Mañana gris en México, ruedan hacia el sur los vientos que golpean los rascacielos de hormigón. Desde mi ventana les miraba correr, empujarse, tocar el claxon como locos, gritar; todos presurosos sin saber a qué rumbo tomar solo para llegar a algún lugar.
Se levantaban como zombis, esclavos del trabajo, poseídos y con un ligero desayuno en la barriga se escurrían entre multitudes abarrotando los transportes públicos a tal grado que parecían reventar los metros y los autobuses. A lo lejos se miraban esas masas sin principio ni fin, manos, brazos, cabezas, todos compartiendo la respiración en las cabinas de esos vehículos que les llevarían a su destino.

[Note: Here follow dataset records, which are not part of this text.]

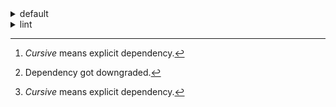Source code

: <details>
<summary>default</summary>

| Platform | Dependency[^1] | Before | After | Change |
| -: | - | - | - | - |
| linux-64 | *new-package* |  | 0.10.1 | Added |
|| *removed-package* | 0.10.1 |  | Removed |
|| *bpy* | 0.10.1 | 2.10.1 | Major Upgrade |
|| python | 0.10.0 | 0.10.1 | Patch Upgrade |
|| *polars* | herads_0 | herads_1 | Only build string |
| osx-arm64 | *polars*[^2] | 0.10.0 | 0.9.1 | Minor Downgrade |
|| *python* | 0.10.0 | 0.10.1 | Patch Upgrade |

</details>

<details>
<summary>lint</summary>

| Platform | Dependency[^1] | Before | After | Change |
| -: | - | - | - | - |
| linux-64 | *polars* | 0.10.0 | 0.10.1 | Patch Upgrade |
|| python | 0.10.0 | 0.10.1 | Patch Upgrade |

</details>

[^1]: *Cursive* means explicit dependency.
[^2]: Dependency got downgraded.
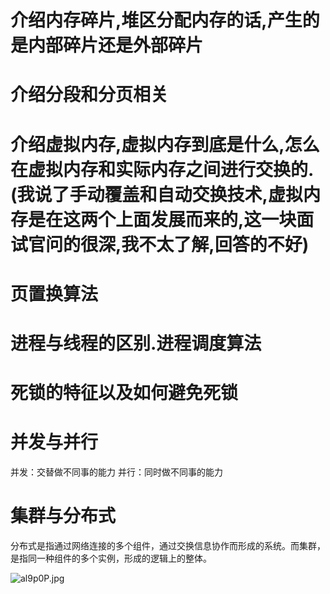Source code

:
# 介绍内存碎片,堆区分配内存的话,产生的是内部碎片还是外部碎片

# 介绍分段和分页相关

# 介绍虚拟内存,虚拟内存到底是什么,怎么在虚拟内存和实际内存之间进行交换的.(我说了手动覆盖和自动交换技术,虚拟内存是在这两个上面发展而来的,这一块面试官问的很深,我不太了解,回答的不好)

# 页置换算法

# 进程与线程的区别.进程调度算法

# 死锁的特征以及如何避免死锁

# 并发与并行

并发：交替做不同事的能力
并行：同时做不同事的能力

# 集群与分布式

分布式是指通过网络连接的多个组件，通过交换信息协作而形成的系统。而集群，是指同一种组件的多个实例，形成的逻辑上的整体。

![al9p0P.jpg](https://s1.ax1x.com/2020/07/31/al9p0P.jpg)

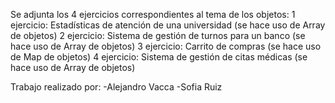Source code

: Se adjunta los 4 ejercicios correspondientes al tema de los objetos: 1 ejercicio: Estadísticas de atención de una universidad (se hace uso de Array de objetos) 2 ejercicio: Sistema de gestión de turnos para un banco (se hace uso de Array de objetos) 3 ejercicio: Carrito de compras (se hace uso de Map de objetos) 4 ejercicio: Sistema de gestión de citas médicas (se hace uso de Array de objetos)

Trabajo realizado por: -Alejandro Vacca -Sofia Ruiz
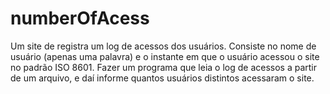 # numberOfAcess
Um site de registra um log de acessos dos usuários. Consiste no nome de usuário (apenas uma palavra) e o instante em que o usuário acessou o site no padrão ISO 8601. Fazer um programa que leia o log de acessos a partir de um arquivo, e daí informe quantos usuários distintos acessaram o site.
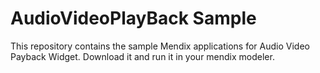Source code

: AudioVideoPlayBack Sample
==================

This repository contains the sample Mendix applications for Audio Video Payback Widget.
Download it and run it in your mendix modeler.

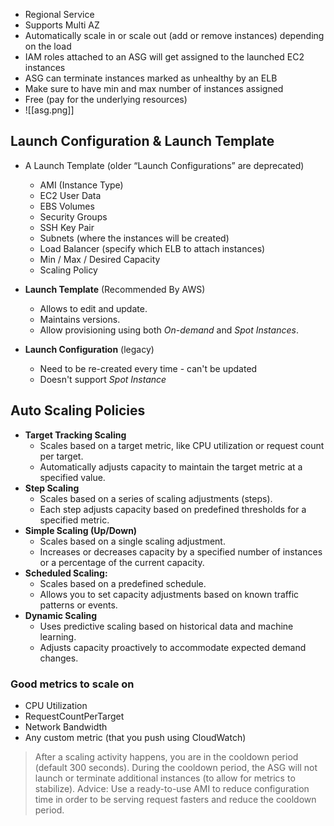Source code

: - Regional Service
- Supports Multi AZ
- Automatically scale in or scale out (add or remove instances) depending on the load
- IAM roles attached to an ASG will get assigned to the launched EC2 instances
- ASG can terminate instances marked as unhealthy by an ELB
- Make sure to have min and max number of instances assigned
- Free (pay for the underlying resources)
- ![[asg.png]]
## Launch Configuration & Launch Template

- A Launch Template (older “Launch Configurations” are deprecated)
	- AMI (Instance Type)
	- EC2 User Data
	- EBS Volumes
	- Security Groups
	- SSH Key Pair
	- Subnets (where the instances will be created)
	- Load Balancer (specify which ELB to attach instances)
	- Min / Max / Desired Capacity
	- Scaling Policy

- **Launch Template** (Recommended By AWS)
	- Allows to edit and update.
	- Maintains versions.
	- Allow provisioning using both _On-demand_ and _Spot Instances_.
- **Launch Configuration** (legacy)
	- Need to be re-created every time - can't be updated
	- Doesn't support _Spot Instance_

## Auto Scaling Policies

- **Target Tracking Scaling**
	- Scales based on a target metric, like CPU utilization or request count per target.
	- Automatically adjusts capacity to maintain the target metric at a specified value.
- **Step Scaling**
	- Scales based on a series of scaling adjustments (steps).
	- Each step adjusts capacity based on predefined thresholds for a specified metric.
- **Simple Scaling (Up/Down)**
	- Scales based on a single scaling adjustment.
	- Increases or decreases capacity by a specified number of instances or a percentage of the current capacity.
- **Scheduled Scaling:**
	- Scales based on a predefined schedule.
	- Allows you to set capacity adjustments based on known traffic patterns or events.
- **Dynamic Scaling**
	- Uses predictive scaling based on historical data and machine learning.
	- Adjusts capacity proactively to accommodate expected demand changes.

### Good metrics to scale on
- CPU Utilization
- RequestCountPerTarget
- Network Bandwidth
- Any custom metric (that you push using CloudWatch)

> After a scaling activity happens, you are in the cooldown period (default 300 seconds).
> During the cooldown period, the ASG will not launch or terminate additional instances (to allow for metrics to stabilize).
> Advice: Use a ready-to-use AMI to reduce configuration time in order to be serving request fasters and reduce the cooldown period.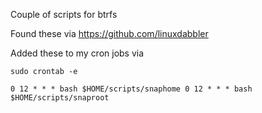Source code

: Couple of scripts for btrfs 

Found these via https://github.com/linuxdabbler

Added these to my cron jobs via

`sudo crontab -e`

``
0 12 * * * bash $HOME/scripts/snaphome
0 12 * * * bash $HOME/scripts/snaproot
``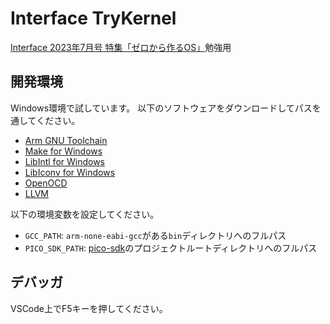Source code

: # Interface TryKernel

[Interface 2023年7月号 特集「ゼロから作るOS」](https://github.com/ytoyoyama/interface_trykernel)勉強用

## 開発環境

Windows環境で試しています。
以下のソフトウェアをダウンロードしてパスを通してください。

- [Arm GNU Toolchain](https://developer.arm.com/downloads/-/arm-gnu-toolchain-downloads)
- [Make for Windows](https://gnuwin32.sourceforge.net/packages/make.htm)
- [LibIntl for Windows](https://gnuwin32.sourceforge.net/packages/libintl.htm)
- [LibIconv for Windows](https://gnuwin32.sourceforge.net/packages/libiconv.htm)
- [OpenOCD](https://github.com/ciniml/debug-tools-builder/tree/v1.3)
- [LLVM](https://github.com/llvm/llvm-project/releases)

以下の環境変数を設定してください。

- `GCC_PATH`: `arm-none-eabi-gcc`がある`bin`ディレクトリへのフルパス
- `PICO_SDK_PATH`: [pico-sdk](https://github.com/raspberrypi/pico-sdk)のプロジェクトルートディレクトリへのフルパス

## デバッガ

VSCode上でF5キーを押してください。
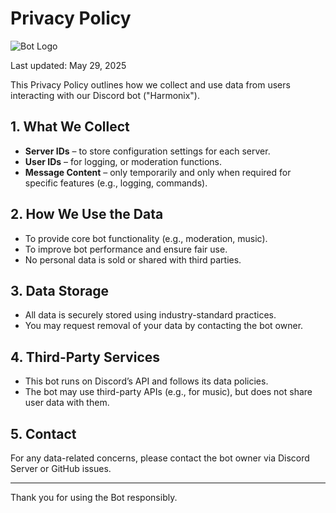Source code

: # Privacy Policy

![Bot Logo](./<your-image-file-name>.png)

Last updated: May 29, 2025

This Privacy Policy outlines how we collect and use data from users interacting with our Discord bot ("Harmonix").

## 1. What We Collect
- **Server IDs** – to store configuration settings for each server.
- **User IDs** – for logging, or moderation functions.
- **Message Content** – only temporarily and only when required for specific features (e.g., logging, commands).

## 2. How We Use the Data
- To provide core bot functionality (e.g., moderation, music).
- To improve bot performance and ensure fair use.
- No personal data is sold or shared with third parties.

## 3. Data Storage
- All data is securely stored using industry-standard practices.
- You may request removal of your data by contacting the bot owner.

## 4. Third-Party Services
- This bot runs on Discord’s API and follows its data policies.
- The bot may use third-party APIs (e.g., for music), but does not share user data with them.

## 5. Contact
For any data-related concerns, please contact the bot owner via Discord Server or GitHub issues.

---

Thank you for using the Bot responsibly.
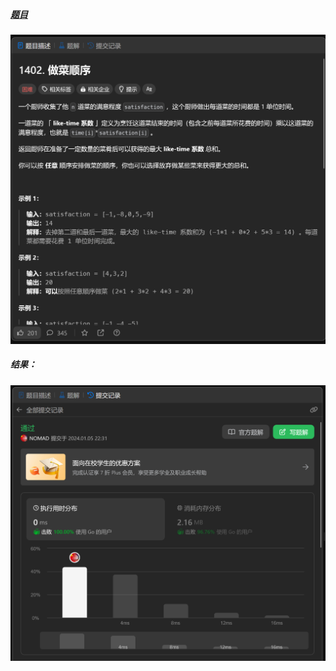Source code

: ##### [题目](https://leetcode.cn/problems/reducing-dishes/description/)
![pic](img.png)
##### 结果：
![pic](result.png)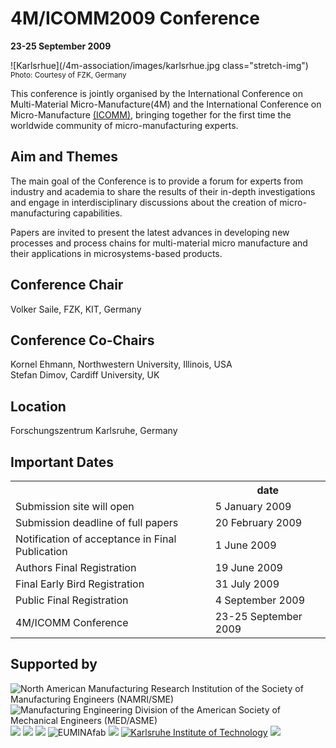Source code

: # 4M/ICOMM2009 Conference

**23-25 September 2009** 

![Karlsrhue](/4m-association/images/karlsrhue.jpg class="stretch-img") 
<small>Photo: Courtesy of FZK, Germany</small>

This conference is jointly organised by the International Conference on Multi-Material Micro-Manufacture(4M) and the International Conference on Micro-Manufacture [(ICOMM)](http://manufacturing.northwestern.edu/ICOMM09/), bringing together for the first time the worldwide community of micro-manufacturing experts.  

## Aim and Themes


The main goal of the Conference is to provide a forum for experts from industry
and academia to share the results of their in-depth investigations and engage in
interdisciplinary discussions about the creation of micro-manufacturing capabilities.

Papers are invited to present the latest advances in developing new processes
and process chains for multi-material micro manufacture and their applications
in microsystems-based products.

## Conference Chair

Volker Saile,  FZK, KIT, Germany
## Conference Co-Chairs

Kornel Ehmann, Northwestern University, Illinois, USA  
Stefan Dimov, Cardiff University, UK
## Location

Forschungszentrum Karlsruhe, Germany

## Important Dates

<table class="info" style="width:100%;">
<tr><th>&nbsp;</th><th>date</th></tr>
<tr><td>Submission site will open</td><td>5 January 2009 </td></tr>
<tr><td>Submission deadline of full papers</td><td>20 February 2009</td></tr> 
<tr class="current"><td>Notification of acceptance in Final Publication</td><td>1 June  2009</td></tr> 
<tr><td>Authors Final Registration</td><td>19 June 2009</td></tr>
<tr><td>Final Early Bird Registration</td><td>31 July 2009</td></tr>
<tr><td>Public Final Registration</td><td>4 September 2009</td></tr>
<tr class="main-event"><td>4M/ICOMM Conference</td><td>23-25 September 2009</td></tr> 
</table>

## Supported by

<div style="width:100%">
<img src="/4m-association/images/logos/sme-namri.gif" title="North American Manufacturing Research Institution 
of the Society of Manufacturing Engineers (NAMRI/SME)" /> <img src="/4m-association/images/logos/ASME_Logo.jpg" title="Manufacturing Engineering Division of the American Society of 
Mechanical Engineers (MED/ASME)" />  <img src="/4m-association/images/logos/cotech-logo-75.png" /> <img src="/4m-association/images/logos/flexpaet-logo-75.png" /> <img src="/4m-association/images/logos/multilayer-logo-75.png" /> <img src="/4m-association/images/logos/EUMINAfab.png" title="EUMINAfab" /> <img src="/4m-association/images/logos/FZKLogo.jpg" /> <a href="http://www.kit.edu/" title="Karlsruhe Institute of Technology"><img src="/4m-association/images/logos/kit_logo.gif" title="Karlsruhe Institute of Technology" /></a> <img src="/4m-association/images/logos/minam.jpg" /> 
</div>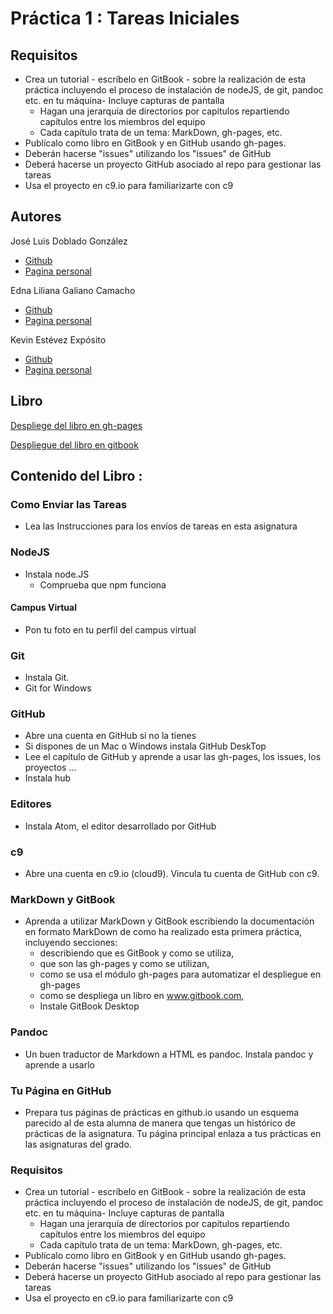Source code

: # Práctica 1 : Tareas Iniciales



## Requisitos

* Crea un tutorial - escríbelo en GitBook - sobre la realización de esta práctica incluyendo el proceso de instalación de nodeJS, de git, pandoc etc. en tu máquina- Incluye capturas de pantalla
    * Hagan una jerarquía de directorios por capítulos repartiendo capítulos entre los miembros del equipo
    * Cada capítulo trata de un tema: MarkDown, gh-pages, etc.
* Publícalo como libro en GitBook y en GitHub usando gh-pages.
* Deberán hacerse "issues" utilizando los "issues" de GitHub
* Deberá hacerse un proyecto GitHub asociado al repo para gestionar las tareas
* Usa el proyecto en c9.io para familiarizarte con c9


## Autores

José Luis Doblado González  
* [Github](https://github.com/alu0100767001)
* [Pagina personal](https://alu0100767001.github.io/dsi-joseluis/)


Edna Liliana Galiano Camacho  
* [Github](https://github.com/ednagc)
* [Pagina personal](https://ednagc.github.io/edna-galiano/)

Kevin Estévez Expósito  
* [Github](https://github.com/alu0100821390)
* [Pagina personal](http://alu0100821390.github.io)


## Libro 

[Despliege del libro en gh-pages](https://ull-esit-dsi-1617.github.io/tareas-iniciales-kevin-edna-joseluis/)

[Despliegue del libro en gitbook](https://ednagc.gitbooks.io/tareas-iniciales-kevin-edna-joseluis/)



## Contenido del Libro : 


### Como Enviar las Tareas

- Lea las Instrucciones para los envíos de tareas en esta asignatura

### NodeJS

- Instala node.JS
    - Comprueba que npm funciona

#### Campus Virtual

- Pon tu foto en tu perfil del campus virtual

### Git

- Instala Git.
- Git for Windows

### GitHub

- Abre una cuenta en GitHub si no la tienes
- Si dispones de un Mac o Windows instala GitHub DeskTop
- Lee el capítulo de GitHub y aprende a usar las gh-pages, los issues, los proyectos ...
- Instala hub

### Editores

- Instala Atom, el editor desarrollado por GitHub

### c9

- Abre una cuenta en c9.io (cloud9). Vincula tu cuenta de GitHub con c9.

### MarkDown y GitBook

- Aprenda a utilizar MarkDown y GitBook escribiendo la documentación en formato MarkDown de como ha realizado esta primera práctica, incluyendo secciones:
    - describiendo que es GitBook y como se utiliza,
    - que son las gh-pages y como se utilizan,
    - como se usa el módulo gh-pages para automatizar el despliegue en gh-pages
    - como se despliega un libro en www.gitbook.com,
    - Instale GitBook Desktop

### Pandoc

- Un buen traductor de Markdown a HTML es pandoc. Instala pandoc y aprende a usarlo

### Tu Página en GitHub

- Prepara tus páginas de prácticas en github.io usando un esquema parecido al de esta alumna de manera que tengas un histórico de prácticas de la asignatura. Tu página principal enlaza a tus prácticas en las asignaturas del grado.

### Requisitos

- Crea un tutorial - escríbelo en GitBook - sobre la realización de esta práctica incluyendo el proceso de instalación de nodeJS, de git, pandoc etc. en tu máquina- Incluye capturas de pantalla
    - Hagan una jerarquía de directorios por capítulos repartiendo capítulos entre los miembros del equipo
    - Cada capítulo trata de un tema: MarkDown, gh-pages, etc.
- Publícalo como libro en GitBook y en GitHub usando gh-pages.
- Deberán hacerse "issues" utilizando los "issues" de GitHub
- Deberá hacerse un proyecto GitHub asociado al repo para gestionar las tareas
- Usa el proyecto en c9.io para familiarizarte con c9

La Ciudad corría a un ritmo tan acelerado donde nadie se paraba ni un segundo a mirar que la vida era linda, y que no nos pertenecía, no había tiempo para meditar, para reír, para disfrutar del trayecto, solo los perros de la acera se pausaban por momentos.
Los pichones atravesaban el sucio aire sin tener un lugar seguro para aterrizar, y la tierra sentía todos esos pasos, esa tensión y el ajetreo. Tal vez un día normal, un día más en la gran mancha urbana que colapsada de gente no tenía control. Dejé la ventana por un momento y miré hacia la cocina, allí estaba esa viejecita de pelo blanco preparándome el café y sonrió – Ahh hijito, ¿Por qué no fuiste a trabajar hoy? –
– Míralos abuela, desde la ventana te puedes dar cuenta que parecen hormigas, y todos los días es lo mismo, chocan unos contra otros –
– ¿Vas a volver a cambiar de trabajo? –
– No lo sé, me gustaría llevarte lejos, a otro lugar –
– Yo ya soy muy viejita, me gustaría que encontraras una compañera y que te fueras a vivir tu vida, como lo hice yo cuando era joven con tu abuelo, sabes, aun lo extraño mucho –
– Lo sé abuela, pero hace casi 14 años que murió –
– Los viejos como yo vivimos del pasado, ¿Quieres dos de azúcar en el café? Solo dos, porque has comido mucho dulce –
– Si abuela, lo que tú digas –
La miraba extraña, mi abuela era un ángel, pero esa mañana se veía aún más angelical que nunca, tenía una luz en los ojos, un resplandor que jamás podré describir.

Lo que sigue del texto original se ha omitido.